[Opening Data in this exercise section]
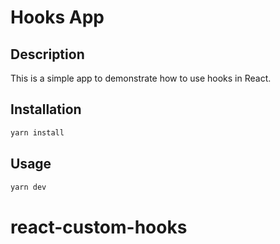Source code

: # Hooks App

## Description

This is a simple app to demonstrate how to use hooks in React.

## Installation

```bash
yarn install
```

## Usage

```bash
yarn dev
```
# react-custom-hooks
[Closing Data in this exercise section]
■ Required work
Return the preceding entries exactly, each word as given, but leave out any picture.

■ Result
Source code

: # Hooks App

## Description

This is a simple app to demonstrate how to use hooks in React.

## Installation

```bash
yarn install
```

## Usage

```bash
yarn dev
```
# react-custom-hooks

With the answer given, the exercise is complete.